Kelly Scrima, Arts in Liberal Studies, Dartmouth College
Whether in the boardroom, on the street, or stage, men, like women, have long been subject to gendered norms within a dichotomous gender binary that is prevalent within the fashion and music industry. A prominent figure that is actively challenging male gender norms in fashion and music is Latin trap and reggaeton artist Benito Antonio Martínez Ocasio, who goes by the stage name Bad Bunny (also El Conejo Malo). While he is not the first male musician to challenge gendered norms, fashion or otherwise, with artists like David Bowie preceding him in fashion, he is paving the way for new masculinities within the context of machismo culture in Latinx communities. The relationship between gender and gender roles within Latinx culture, music as advocacy, and fashion as it applies to the musician, Bad Bunny will be explored in detail. Comparisons in this paper will be drawn between the current press on Bad Bunny, as well as texts exploring machismo/marianismo and gender roles in Puerto Rico.
“Hybridity and Music-Making In-Between Spain and Morocco”
Jan Niklas Cousin, European, Latin American and Comparative Literatures and Cultures, Cambridge University
On the fringes of the Spanish enclaves of Ceuta and Melilla on the north coast of Morocco lies one of the most heavily fortified borders in the world: the political and territorial boundary between the European Union and Africa. Erected to prevent undocumented immigration into Spain, a multi-layered security system is equipped with razor wire, or “concertinas”. Through this metaphor of the accordion, musicality is therefore employed to demarcate political and territorial boundaries. While tropes of a shared cultural heritage in Medieval Muslim Iberia (711-1492) and conviviencia (harmonious coexistence) reverberate through contemporary public and political discourse in Spanish-Moroccan relations, they are undermined by the humanitarian crisis at the Spanish border. In this paper, I wish to examine intercultural music-making and the Spanish-Moroccan fusion genre flamenco-andalusí as a synecdoche of this wider context and reveal if cultural hybridity can engender resistance against hegemonic structures or may, inadvertently, reinforce them.

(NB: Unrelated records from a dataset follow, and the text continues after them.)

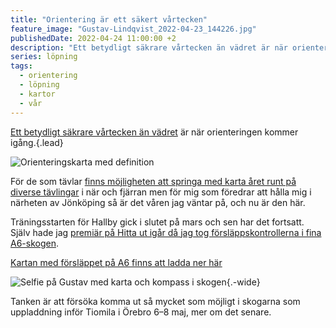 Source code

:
```yaml
---
title: "Orientering är ett säkert vårtecken"
feature_image: "Gustav-Lindqvist_2022-04-23_144226.jpg"
publishedDate: 2022-04-24 11:00:00 +2
description: "Ett betydligt säkrare vårtecken än vädret är när orienteringen kommer igång."
series: löpning
tags:
  - orientering 
  - löpning
  - kartor
  - vår
---
```


[Ett betydligt säkrare vårtecken än vädret](https://gustavlindqvist.se/2022/04/06/aprilvader/) är när orienteringen kommer igång.{.lead}

![Orienteringskarta med definition](Gustav-Lindqvist_2022-03-29_215556.jpg) 

För de som tävlar [finns möjligheten att springa med karta året runt på diverse tävlingar](https://eventor.orientering.se/Events) i när och fjärran men för mig som föredrar att hålla mig i närheten av Jönköping så är det våren jag väntar på, och nu är den här.


Träningsstarten för Hallby gick i slutet på mars och sen har det fortsatt. Själv hade jag [premiär på Hitta ut igår då jag tog försläppskontrollerna i fina A6-skogen](https://strava.app.link/yGDe6O10tp).

[Kartan med försläppet på A6 finns att ladda ner här](https://www.orientering.se/documents/2255/%C3%84ntligen_hittaut_2022-A6.pdf)

![Selfie på Gustav med karta och kompass i skogen](Gustav-Lindqvist_2022-04-23_142418.jpg){.-wide}

Tanken är att försöka komma ut så mycket som möjligt i skogarna som uppladdning inför Tiomila i Örebro 6–8 maj, mer om det senare.




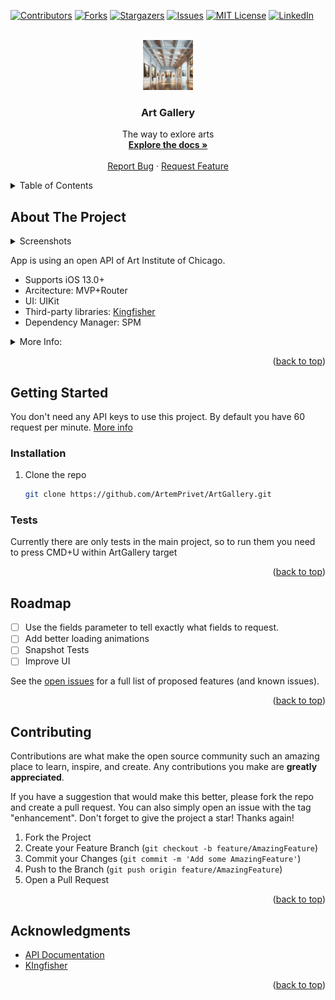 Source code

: <!-- Improved compatibility of back to top link: See: https://github.com/othneildrew/Best-README-Template/pull/73 -->
<a name="readme-top"></a>
<!--
*** Thanks for checking out the Best-README-Template. If you have a suggestion
*** that would make this better, please fork the repo and create a pull request
*** or simply open an issue with the tag "enhancement".
*** Don't forget to give the project a star!
*** Thanks again! Now go create something AMAZING! :D
-->



<!-- PROJECT SHIELDS -->
<!--
*** I'm using markdown "reference style" links for readability.
*** Reference links are enclosed in brackets [ ] instead of parentheses ( ).
*** See the bottom of this document for the declaration of the reference variables
*** for contributors-url, forks-url, etc. This is an optional, concise syntax you may use.
*** https://www.markdownguide.org/basic-syntax/#reference-style-links
-->
[![Contributors][contributors-shield]][contributors-url]
[![Forks][forks-shield]][forks-url]
[![Stargazers][stars-shield]][stars-url]
[![Issues][issues-shield]][issues-url]
[![MIT License][license-shield]][license-url]
[![LinkedIn][linkedin-shield]][linkedin-url]



<!-- PROJECT LOGO -->
<br />
<div align="center">
  <a href="https://github.com/ArtemPrivet/ArtGallery">
    <img src="images/logo.png" alt="Logo" width="80" height="80">
  </a>

<h3 align="center">Art Gallery</h3>

  <p align="center">
    The way to exlore arts
    <br />
    <a href="https://github.com/ArtemPrivet/ArtGallery"><strong>Explore the docs »</strong></a>
    <br />
    <br />
    <a href="https://github.com/ArtemPrivet/ArtGallery/issues">Report Bug</a>
    ·
    <a href="https://github.com/ArtemPrivet/ArtGallery/issues">Request Feature</a>
  </p>
</div>



<!-- TABLE OF CONTENTS -->
<details>
  <summary>Table of Contents</summary>
  <ol>
    <li>
      <a href="#about-the-project">About The Project</a>
    </li>
    <li>
      <a href="#getting-started">Getting Started</a>
      <ul>
        <li><a href="#installation">Installation</a></li>
      </ul>
    </li>
    <li><a href="#roadmap">Roadmap</a></li>
    <li><a href="#contributing">Contributing</a></li>
    <li><a href="#acknowledgments">Acknowledgments</a></li>
  </ol>
</details>



<!-- ABOUT THE PROJECT -->
## About The Project

<details>
  <summary>Screenshots</summary>
  <div>
  <img src="images/main_screen.png" alt="Logo" width="375" height="667" margin-right="100">
  <img src="images/details.png" alt="Logo" width="375" height="667">
</div>
</details>


App is using an open API of Art Institute of Chicago. 
* Supports iOS 13.0+
* Arcitecture: MVP+Router
* UI: UIKit
* Third-party libraries: [Kingfisher](https://github.com/onevcat/Kingfisher)
* Dependency Manager: SPM


<details>
  <summary>More Info:</summary>


I chose UIKit in building this app since the minimum supported iOS version is 13. At this version, SwiftUI is relatively new and lacks stability. 

Regarding the architecture, given the project's size, complex architectures aren't necessary. Therefore, I've implemented a Presenter to shift a significant portion of the logic away from the ViewController. This approach not only segregates responsibilities but also facilitates the testing of logic.

Additionally, I introduced a Router to extract navigation logic from the View. An alternative would have been using a Coordinator, but that seemed excessive for this project's scope.

The project is segmented into three modules: ArtGallery, Domain, and Networking.

ArtGallery: Contains all the screens and logic for them.
Domain: Contains all the models used in the project, along with relevant protocols.
Networking: Centralizes all the logic required to request data from the internet.


The only third-party library used is Kingfisher, which simplifies working with images.


</details>

<p align="right">(<a href="#readme-top">back to top</a>)</p>

<!-- GETTING STARTED -->
## Getting Started

You don't need any API keys to use this project. By default you have 60 request per minute.
[More info](https://api.artic.edu/docs/#authentication)

### Installation

1. Clone the repo
   ```sh
   git clone https://github.com/ArtemPrivet/ArtGallery.git
   ```
### Tests
Currently there are only tests in the main project, so to run them you need to press CMD+U within ArtGallery target

<p align="right">(<a href="#readme-top">back to top</a>)</p>

<!-- ROADMAP -->
## Roadmap

- [ ] Use the fields parameter to tell exactly what fields to request.
- [ ] Add better loading animations
- [ ] Snapshot Tests
- [ ] Improve UI

See the [open issues](https://github.com/ArtemPrivet/ArtGallery/issues) for a full list of proposed features (and known issues).

<p align="right">(<a href="#readme-top">back to top</a>)</p>



<!-- CONTRIBUTING -->
## Contributing

Contributions are what make the open source community such an amazing place to learn, inspire, and create. Any contributions you make are **greatly appreciated**.

If you have a suggestion that would make this better, please fork the repo and create a pull request. You can also simply open an issue with the tag "enhancement".
Don't forget to give the project a star! Thanks again!

1. Fork the Project
2. Create your Feature Branch (`git checkout -b feature/AmazingFeature`)
3. Commit your Changes (`git commit -m 'Add some AmazingFeature'`)
4. Push to the Branch (`git push origin feature/AmazingFeature`)
5. Open a Pull Request

<p align="right">(<a href="#readme-top">back to top</a>)</p>

<!-- ACKNOWLEDGMENTS -->
## Acknowledgments

* [API Documentation](https://api.artic.edu/docs/#introduction)
* [KIngfisher](https://github.com/onevcat/Kingfisher)

<p align="right">(<a href="#readme-top">back to top</a>)</p>



<!-- MARKDOWN LINKS & IMAGES -->
<!-- https://www.markdownguide.org/basic-syntax/#reference-style-links -->
[contributors-shield]: https://img.shields.io/github/contributors/ArtemPrivet/ArtGallery.svg?style=for-the-badge
[contributors-url]: https://github.com/ArtemPrivet/ArtGallery/graphs/contributors
[forks-shield]: https://img.shields.io/github/forks/ArtemPrivet/ArtGallery.svg?style=for-the-badge
[forks-url]: https://github.com/ArtemPrivet/ArtGallery/network/members
[stars-shield]: https://img.shields.io/github/stars/ArtemPrivet/ArtGallery.svg?style=for-the-badge
[stars-url]: https://github.com/ArtemPrivet/ArtGallery/stargazers
[issues-shield]: https://img.shields.io/github/issues/ArtemPrivet/ArtGallery.svg?style=for-the-badge
[issues-url]: https://github.com/ArtemPrivet/ArtGallery/issues
[license-shield]: https://img.shields.io/github/license/ArtemPrivet/ArtGallery.svg?style=for-the-badge
[license-url]: https://github.com/ArtemPrivet/ArtGallery/blob/master/LICENSE.txt
[linkedin-shield]: https://img.shields.io/badge/-LinkedIn-black.svg?style=for-the-badge&logo=linkedin&colorB=555
[linkedin-url]: https://linkedin.com/in/artem-orlov-ios/
[product-screenshot]: images/main_screen.png
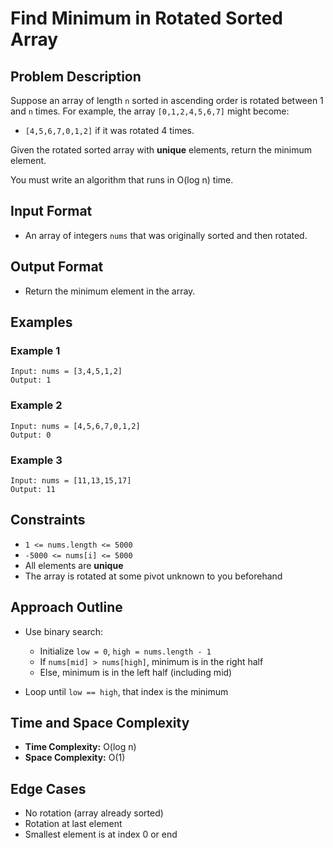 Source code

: # Find Minimum in Rotated Sorted Array

## Problem Description

Suppose an array of length `n` sorted in ascending order is rotated between 1 and `n` times. For example, the array `[0,1,2,4,5,6,7]` might become:

-   `[4,5,6,7,0,1,2]` if it was rotated 4 times.

Given the rotated sorted array with **unique** elements, return the minimum element.

You must write an algorithm that runs in O(log n) time.

## Input Format

-   An array of integers `nums` that was originally sorted and then rotated.

## Output Format

-   Return the minimum element in the array.

## Examples

### Example 1

```
Input: nums = [3,4,5,1,2]
Output: 1
```

### Example 2

```
Input: nums = [4,5,6,7,0,1,2]
Output: 0
```

### Example 3

```
Input: nums = [11,13,15,17]
Output: 11
```

## Constraints

-   `1 <= nums.length <= 5000`
-   `-5000 <= nums[i] <= 5000`
-   All elements are **unique**
-   The array is rotated at some pivot unknown to you beforehand

## Approach Outline

-   Use binary search:

    -   Initialize `low = 0`, `high = nums.length - 1`
    -   If `nums[mid] > nums[high]`, minimum is in the right half
    -   Else, minimum is in the left half (including mid)

-   Loop until `low == high`, that index is the minimum

## Time and Space Complexity

-   **Time Complexity:** O(log n)
-   **Space Complexity:** O(1)

## Edge Cases

-   No rotation (array already sorted)
-   Rotation at last element
-   Smallest element is at index 0 or end
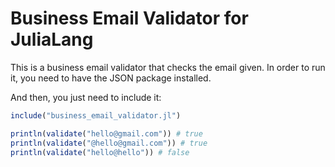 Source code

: # Business Email Validator for JuliaLang

This is a business email validator that checks the email given.
In order to run it, you need to have the JSON package installed.

And then, you just need to include it:
```julia
include("business_email_validator.jl")

println(validate("hello@gmail.com")) # true
println(validate("@hello@gmail.com")) # true
println(validate("hello@hello")) # false
```
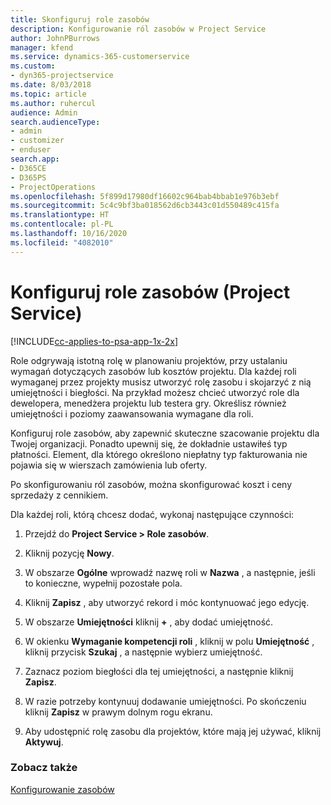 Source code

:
```yaml
---
title: Skonfiguruj role zasobów
description: Konfigurowanie ról zasobów w Project Service
author: JohnPBurrows
manager: kfend
ms.service: dynamics-365-customerservice
ms.custom:
- dyn365-projectservice
ms.date: 8/03/2018
ms.topic: article
ms.author: ruhercul
audience: Admin
search.audienceType:
- admin
- customizer
- enduser
search.app:
- D365CE
- D365PS
- ProjectOperations
ms.openlocfilehash: 5f899d17980df16602c964bab4bbab1e976b3ebf
ms.sourcegitcommit: 5c4c9bf3ba018562d6cb3443c01d550489c415fa
ms.translationtype: HT
ms.contentlocale: pl-PL
ms.lasthandoff: 10/16/2020
ms.locfileid: "4082010"
---
```

# <a name="configure-resource-roles-project-service"></a>Konfiguruj role zasobów (Project Service)

[!INCLUDE[cc-applies-to-psa-app-1x-2x](../includes/cc-applies-to-psa-app-1x-2x.md)]

Role odgrywają istotną rolę w planowaniu projektów, przy ustalaniu wymagań dotyczących zasobów lub kosztów projektu. Dla każdej roli wymaganej przez projekty musisz utworzyć rolę zasobu i skojarzyć z nią umiejętności i biegłości. Na przykład możesz chcieć utworzyć role dla dewelopera, menedżera projektu lub testera gry. Określisz również umiejętności i poziomy zaawansowania wymagane dla roli.  
  
 Konfiguruj role zasobów, aby zapewnić skuteczne szacowanie projektu dla Twojej organizacji.  Ponadto upewnij się, że dokładnie ustawiłeś typ płatności. Element, dla którego określono niepłatny typ fakturowania nie pojawia się w wierszach zamówienia lub oferty.  
  
 Po skonfigurowaniu ról zasobów, można skonfigurować koszt i ceny sprzedaży z cennikiem.  
  
 Dla każdej roli, którą chcesz dodać, wykonaj następujące czynności:  
  
1.  Przejdź do **Project Service > Role zasobów**.  
  
2.  Kliknij pozycję **Nowy**.  
  
3.  W obszarze **Ogólne** wprowadź nazwę roli w **Nazwa** , a następnie, jeśli to konieczne, wypełnij pozostałe pola.  
  
4.  Kliknij **Zapisz** , aby utworzyć rekord i móc kontynuować jego edycję.  
  
5.  W obszarze **Umiejętności** kliknij **+** , aby dodać umiejętność.  
  
6.  W okienku **Wymaganie kompetencji roli** , kliknij w polu **Umiejętność** , kliknij przycisk **Szukaj** , a następnie wybierz umiejętność.  
  
7.  Zaznacz poziom biegłości dla tej umiejętności, a następnie kliknij **Zapisz**.  
  
8.  W razie potrzeby kontynuuj dodawanie umiejętności. Po skończeniu kliknij **Zapisz** w prawym dolnym rogu ekranu.  
  
9. Aby udostępnić rolę zasobu dla projektów, które mają jej używać, kliknij **Aktywuj**.  
  
### <a name="see-also"></a>Zobacz także  
 [Konfigurowanie zasobów](../psa/set-up-resources.md)
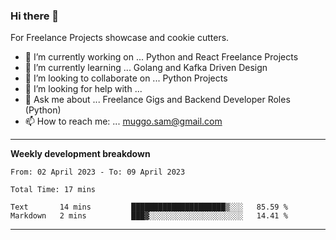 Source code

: ### Hi there 👋 



For Freelance Projects showcase and cookie cutters.

- 🔭 I’m currently working on ... Python and React Freelance Projects
- 🌱 I’m currently learning ... Golang and Kafka Driven Design
- 👯 I’m looking to collaborate on ... Python Projects
- 🤔 I’m looking for help with ...
- 💬 Ask me about ... Freelance Gigs and Backend Developer Roles (Python)
- 📫 How to reach me: ... muggo.sam@gmail.com
---------
**Weekly development breakdown**
<!--START_SECTION:waka-->

```text
From: 02 April 2023 - To: 09 April 2023

Total Time: 17 mins

Text       14 mins         █████████████████████▒░░░   85.59 %
Markdown   2 mins          ███▓░░░░░░░░░░░░░░░░░░░░░   14.41 %
```

<!--END_SECTION:waka-->

----------


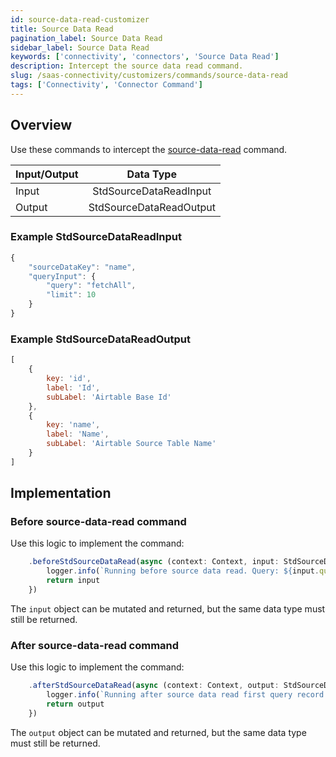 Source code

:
 ```yaml
---
id: source-data-read-customizer
title: Source Data Read
pagination_label: Source Data Read
sidebar_label: Source Data Read
keywords: ['connectivity', 'connectors', 'Source Data Read']
description: Intercept the source data read command.
slug: /saas-connectivity/customizers/commands/source-data-read
tags: ['Connectivity', 'Connector Command']
---
```


## Overview

Use these commands to intercept the [source-data-read](../../commands/source-data-read) command.


| Input/Output |            Data Type        |
| :----------- | :-------------------------: |
| Input        | StdSourceDataReadInput  |
| Output       | StdSourceDataReadOutput |

### Example StdSourceDataReadInput

```javascript
{
    "sourceDataKey": "name",
    "queryInput": {
        "query": "fetchAll",
        "limit": 10
    }
}
```

### Example StdSourceDataReadOutput

```javascript
[
    {
        key: 'id',
        label: 'Id',
        subLabel: 'Airtable Base Id'
    },
    {
        key: 'name',
        label: 'Name',
        subLabel: 'Airtable Source Table Name'
    }
]
```
## Implementation

### Before source-data-read command

Use this logic to implement the command: 

```javascript
    .beforeStdSourceDataRead(async (context: Context, input: StdSourceDataReadInput) => {
        logger.info(`Running before source data read. Query: ${input.queryInput?.query}`)
        return input
    })
```
The `input` object can be mutated and returned, but the same data type must still be returned.

### After source-data-read command

Use this logic to implement the command: 

```javascript
    .afterStdSourceDataRead(async (context: Context, output: StdSourceDataReadOutput) => {
        logger.info(`Running after source data read first query record key: ${output[0].key}`)
        return output
    })
```
The `output` object can be mutated and returned, but the same data type must still be returned.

I intend to reveal how utopian readings of Spanish-Moroccan history contribute to the re-entrenchment of power structures. Against this background, I will explore Spanish dancer Ángeles Gabaldón’s flamenco-theatre production “Inmigración” (2003) as a “third space” bridging the cultural divisions and socio-political inequalities between Spain and Morocco while unifying the countries’ musical traditions. The paper’s overarching goal will be to illustrate the ways in which music-fusion projects along the Strait of Gibraltar can transgress physical and symbolical borders and serve as a model for understanding hybridity in cross-cultural relations.